Even as somebody who is inevitably drifting closer to mid-age, and has an open attitude towards many records that may have seemed dull and plodding at 20, but take on new life as we get older, I cannot see myself ever cherishing an album like Nick Of Time, not even on any sort of deathbed. Clapton's Unplugged was really a different thing — a successful attempt to pour out some soul in a masterful series of acoustic reinventions, and it worked. Nick Of Time brings nothing new to the table except for gloss, calculation, and uninspired smoothness that tries to pass itself off as «experience».
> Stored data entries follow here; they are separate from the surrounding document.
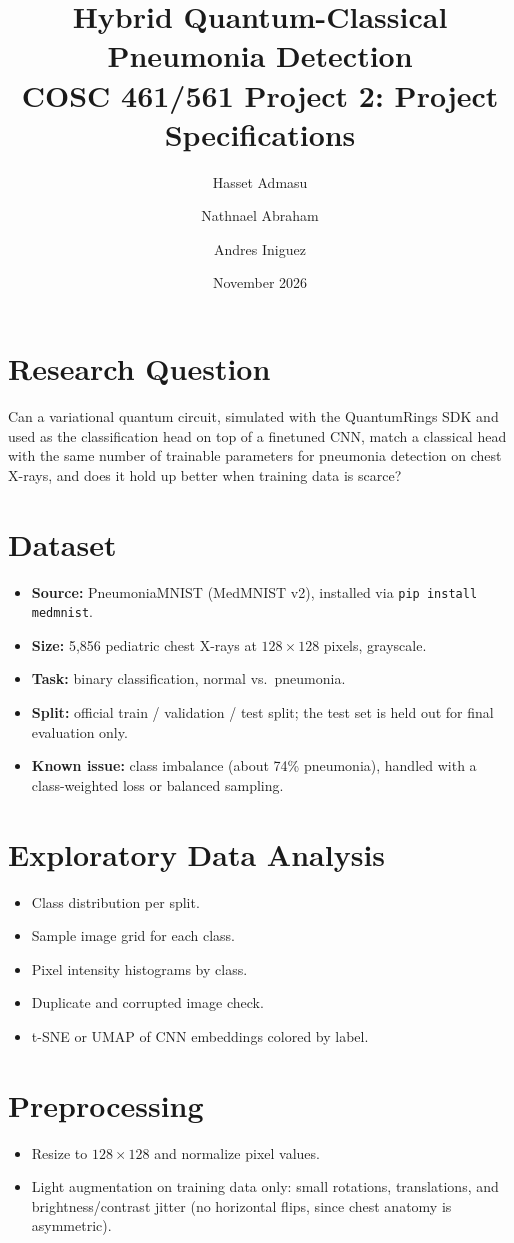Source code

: \documentclass[11pt]{article}
\title{\textbf{Hybrid Quantum-Classical Pneumonia Detection}\\[4pt]
\large COSC 461/561 Project 2: Project Specifications}
\author{Hasset Admasu \and Nathnael Abraham \and Andres Iniguez}
\date{November 2026}
\begin{document}
\maketitle

\section{Research Question}
Can a variational quantum circuit, simulated with the QuantumRings SDK and used as the
classification head on top of a finetuned CNN, match a classical head with the same number
of trainable parameters for pneumonia detection on chest X-rays, and does it hold up better
when training data is scarce?

\section{Dataset}
\begin{itemize}
  \item \textbf{Source:} PneumoniaMNIST (MedMNIST v2), installed via \texttt{pip install medmnist}.
  \item \textbf{Size:} 5,856 pediatric chest X-rays at $128\times128$ pixels, grayscale.
  \item \textbf{Task:} binary classification, normal vs.\ pneumonia.
  \item \textbf{Split:} official train / validation / test split; the test set is held out for final evaluation only.
  \item \textbf{Known issue:} class imbalance (about 74\% pneumonia), handled with a class-weighted loss or balanced sampling.
\end{itemize}

\section{Exploratory Data Analysis}
\begin{itemize}
  \item Class distribution per split.
  \item Sample image grid for each class.
  \item Pixel intensity histograms by class.
  \item Duplicate and corrupted image check.
  \item t-SNE or UMAP of CNN embeddings colored by label.
\end{itemize}

\section{Preprocessing}
\begin{itemize}
  \item Resize to $128\times128$ and normalize pixel values.
  \item Light augmentation on training data only: small rotations, translations, and brightness/contrast
        jitter (no horizontal flips, since chest anatomy is asymmetric).
\end{itemize}
\end{document}
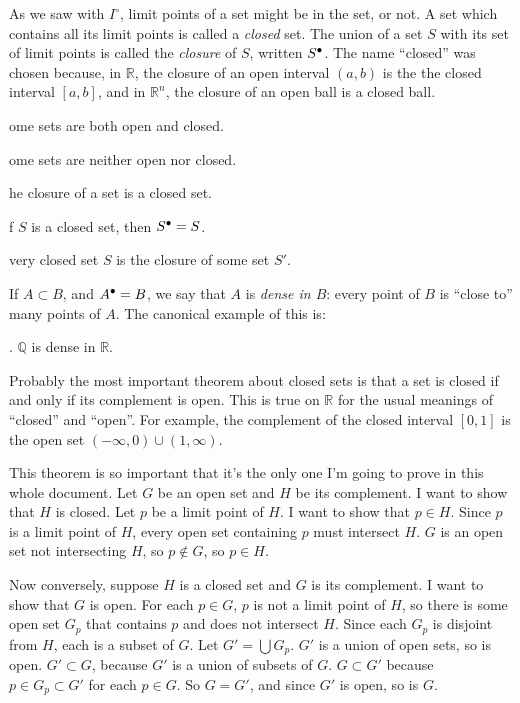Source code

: \documentclass{article}
\def\R{{\mathbb R}}
\def\Rn{{\R^n}}
\newcounter{exercisecounter}\setcounter{exercisecounter}{1}
\def\Exercise.#1\par{{\item\small {\bf Exercise \number\theexercisecounter}.#1\addtocounter{exercisecounter}{1}}}
\def\clos#1{\smash{#1}^\bullet\vphantom{#1}}
\begin{document}
As we saw with $I^\circ$, limit points of a set might be in the set,
or not.  A set which contains all its limit points is called a {\em
  closed\/} set.  The union of a set $S$ with its set of limit points
is called the {\em closure\/} of $S$, written $\clos S$.  The name
``closed'' was chosen because, in $\R$, the closure of an open interval
$(a, b)$ is the the closed interval $[a, b]$, and in $\Rn$, the closure of
an open ball is a closed ball.

\begin{itemize}
\Exercise. Some sets are both open and closed.

\Exercise. Some sets are neither open nor closed.

\Exercise. The closure of a set is a closed set.

\Exercise. if $S$ is a closed set, then $\clos S = S$.

\Exercise. Every closed set $S$ is the closure of some set $S'$. 

\end{itemize}

If $A\subset B$, and $\clos A = B$, we say that
$A$ is {\em dense in $B$}: every point of $B$ is ``close to'' many
points of  $A$.  The canonical example of this is:

\begin{itemize}
\Exercise. $\mathbb Q$ is dense in $\R$.

\end{itemize}

Probably the most important theorem about closed sets is that a set is
closed if and only if its complement is open.    This is
true on $\R$ for the usual meanings of ``closed'' and ``open''.  For
example, the complement of the closed interval $[0, 1]$ is the open
set $(-\infty, 0) \cup (1, \infty)$.

This theorem is so important that it's the only one I'm going to prove
in this whole document.  Let $G$ be an open set and $H$ be its
complement.  I want to show that $H$ is closed.  Let $p$ be a limit
point of $H$.  I want to show that $p\in H$.  Since $p$ is a limit
point of $H$, every open set containing $p$ must intersect $H$.  $G$
is an open set not intersecting $H$, so $p\not\in G$, so $p\in H$.

Now conversely, suppose $H$ is a closed set and $G$ is its
complement.  I want to show that $G$ is open.  For each $p\in G$, $p$
is not a limit point of $H$, so there is some open set $G_p$ that
contains $p$ and does not intersect $H$.  Since each $G_p$ is disjoint
from $H$, each is a subset of $G$.   Let $G'=\bigcup G_p$.  $G'$ is a
union of open sets, so is open.
$G'\subset G$, because $G'$ is a union of subsets of $G$.  
$G\subset G'$ because $p\in G_p\subset G'$ for each $p\in G$.
So $G=G'$, and since $G'$ is open, so is $G$.
\end{document}
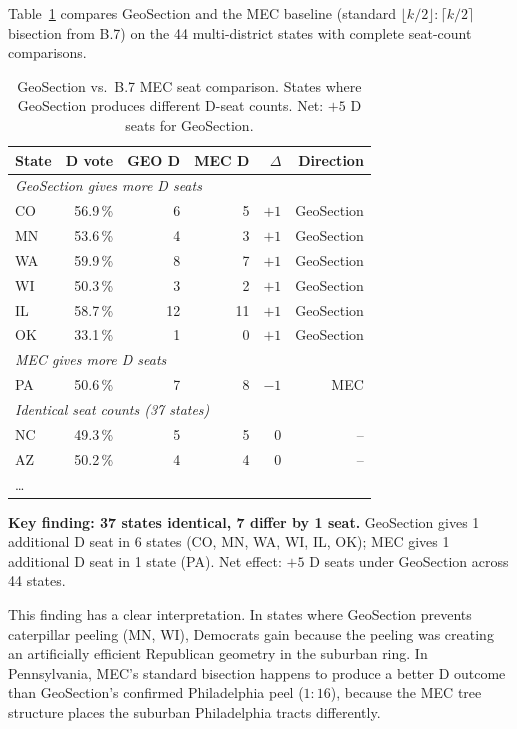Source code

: Table~\ref{tab:head-to-head} compares GeoSection and the MEC baseline
(standard $\lfloor k/2\rfloor:\lceil k/2\rceil$ bisection from B.7)
on the 44 multi-district states with complete seat-count comparisons.

\begin{table}[h]
\centering
\caption{GeoSection vs.\ B.7 MEC seat comparison.
  States where GeoSection produces different D-seat counts.
  Net: $+5$ D seats for GeoSection.}
\label{tab:head-to-head}
\begin{tabular}{lrrrrr}
\toprule
State & D vote & GEO D & MEC D & $\Delta$ & Direction \\
\midrule
\multicolumn{6}{l}{\textit{GeoSection gives more D seats}} \\
CO  & 56.9\,\% & 6 & 5 & $+1$ & GeoSection \\
MN  & 53.6\,\% & 4 & 3 & $+1$ & GeoSection \\
WA  & 59.9\,\% & 8 & 7 & $+1$ & GeoSection \\
WI  & 50.3\,\% & 3 & 2 & $+1$ & GeoSection \\
IL  & 58.7\,\% & 12 & 11 & $+1$ & GeoSection \\
OK  & 33.1\,\% & 1 & 0 & $+1$ & GeoSection \\
\midrule
\multicolumn{6}{l}{\textit{MEC gives more D seats}} \\
PA  & 50.6\,\% & 7 & 8 & $-1$ & MEC \\
\midrule
\multicolumn{6}{l}{\textit{Identical seat counts (37 states)}} \\
NC  & 49.3\,\% & 5 & 5 & 0 & -- \\
AZ  & 50.2\,\% & 4 & 4 & 0 & -- \\
\ldots & & & & & \\
\bottomrule
\end{tabular}
\end{table}

\noindent\textbf{Key finding: 37 states identical, 7 differ by 1 seat.}
GeoSection gives 1 additional D seat in 6 states (CO, MN, WA, WI, IL, OK);
MEC gives 1 additional D seat in 1 state (PA).
Net effect: $+5$ D seats under GeoSection across 44 states.

This finding has a clear interpretation.
In states where GeoSection prevents caterpillar peeling (MN, WI), Democrats
gain because the peeling was creating an artificially efficient Republican
geometry in the suburban ring.
In Pennsylvania, MEC's standard bisection happens to produce a better D outcome
than GeoSection's confirmed Philadelphia peel ($1:16$), because the MEC tree
structure places the suburban Philadelphia tracts differently.

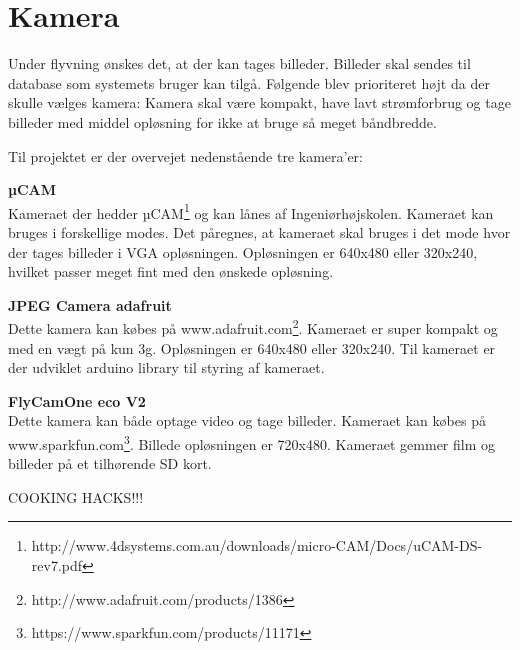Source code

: \section{Kamera}

Under flyvning ønskes det, at der kan tages billeder. Billeder skal sendes til database som systemets bruger kan tilgå. Følgende blev prioriteret højt da der skulle vælges kamera: Kamera skal være kompakt, have lavt strømforbrug og tage billeder med middel opløsning for ikke at bruge så meget båndbredde. 

Til projektet er der overvejet nedenstående tre kamera'er:

\textbf{µCAM} \\
Kameraet der hedder µCAM\footnote{http://www.4dsystems.com.au/downloads/micro-CAM/Docs/uCAM-DS-rev7.pdf} og kan lånes af Ingeniørhøjskolen. Kameraet kan bruges i forskellige modes. Det påregnes, at kameraet skal bruges i det mode hvor der tages billeder i VGA opløsningen. Opløsningen er 640x480 eller 320x240, hvilket passer meget fint med den ønskede opløsning.

\textbf{JPEG Camera adafruit} \\
Dette kamera kan købes på www.adafruit.com\footnote{http://www.adafruit.com/products/1386}. Kameraet er super kompakt og med en vægt på kun 3g. Opløsningen er  640x480 eller 320x240. Til kameraet er der udviklet arduino library til styring af kameraet.

\textbf{FlyCamOne eco V2} \\
Dette kamera kan både optage video og tage billeder. Kameraet kan købes på www.sparkfun.com\footnote{https://www.sparkfun.com/products/11171}. Billede opløsningen er 720x480. Kameraet gemmer film og billeder på et tilhørende SD kort. 

COOKING HACKS!!!




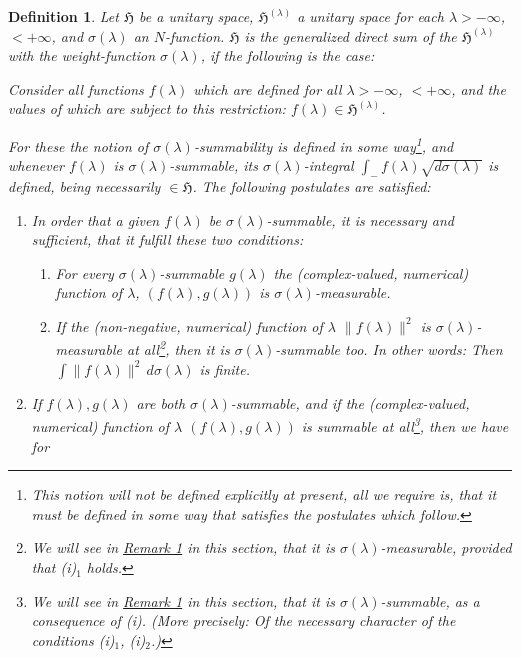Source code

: \documentclass[b5paper,12pt,twoside]{article}
\numberwithin{equation}{section}
\theoremstyle{vnplain}
\theoremstyle{vndefinition}
\newtheorem{definition}{Definition}
\begin{document}
\begin{definition}\label{def:1}
Let $\mathfrak H$ be a unitary space, $\mathfrak H^{(\lambda)}$ a unitary space
for each $\lambda>-\infty$, $<+\infty$, and $\sigma(\lambda)$ an $N$-function.
$\mathfrak H$ is the \emph{generalized direct sum of the
$\mathfrak H^{(\lambda)}$ with the weight-function $\sigma(\lambda)$}, if the
following is the case:

Consider all functions $f(\lambda)$ which are defined for all
$\lambda>-\infty$, $<+\infty$, and the values of which are subject to this
restriction: $f(\lambda)\in\mathfrak H^{(\lambda)}$.

For these the notion of $\sigma(\lambda)$-summability is defined in some
way\footnote{This notion will not be defined explicitly at present, all we
require is, that it must be defined in some way that satisfies the postulates
which follow.}, and whenever $f(\lambda)$ is $\sigma(\lambda)$-summable, its
$\sigma(\lambda)$-integral
$\displaystyle\int_{-}f(\lambda)\sqrt{d\sigma(\lambda)}$ is
defined, being necessarily $\in\mathfrak H$. The following postulates are
satisfied:
\begin{enumerate}[label=(\roman*)]
\item In order that a given $f(\lambda)$ be $\sigma(\lambda)$-summable, it is
necessary and sufficient, that it fulfill these two conditions:
\begin{enumerate}[label=(i)$_{\arabic*}$]
\item For every $\sigma(\lambda)$-summable $g(\lambda)$ the (complex-valued,
numerical) function of $\lambda$, $(f(\lambda),g(\lambda))$ is
$\sigma(\lambda)$-measurable.
\item If the (non-negative, numerical) function of $\lambda$
$\lVert f(\lambda)\rVert^2$ is $\sigma(\lambda)$-measurable at
all\footnote{We will see in \hyperref[rem:3.1]{Remark 1} in this section, that it is
$\sigma(\lambda)$-measurable, provided that (i)$_1$ holds.}, then it is
$\sigma(\lambda)$-summable too. In other words: Then
$\int\lVert f(\lambda)\rVert^2\,d\sigma(\lambda)$ is finite.
\end{enumerate}
\item If $f(\lambda),g(\lambda)$ are both $\sigma(\lambda)$-summable, and if
the (complex-valued, numerical) function of $\lambda$
$(f(\lambda),g(\lambda))$ is summable at all\footnote{We will see in
\hyperref[rem:3.1]{Remark 1}
in this section, that it is $\sigma(\lambda)$-summable, as a consequence of
(i). (More precisely: Of the necessary character of the conditions
(i)$_1$, (i)$_2$.)}, then we have for

\end{enumerate}
\end{definition}
\end{document}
Unfortunately, its commercial success, surpassing Bonnie's wildest expectations and making her into a household name after two decades of hanging on the fringes, would guarantee, iron will and all, that she'd pretty much spend the rest of her career trying to remake this album, over and over and over again. No, it is not the worst fate imaginable — Rod Stewart or even Clapton himself, with embarrassing attempts at «modernization» like Pilgrim, would produce plenty of «unlistenable» stuff — but sometimes you wonder what is really worse: go for total stiff «preservation», or try and change with the flow, even if this is done for obviously commercial purposes. As far as ratings are concerned, though, this is a fickle opposition: all things are equal in a thumbs down judgement.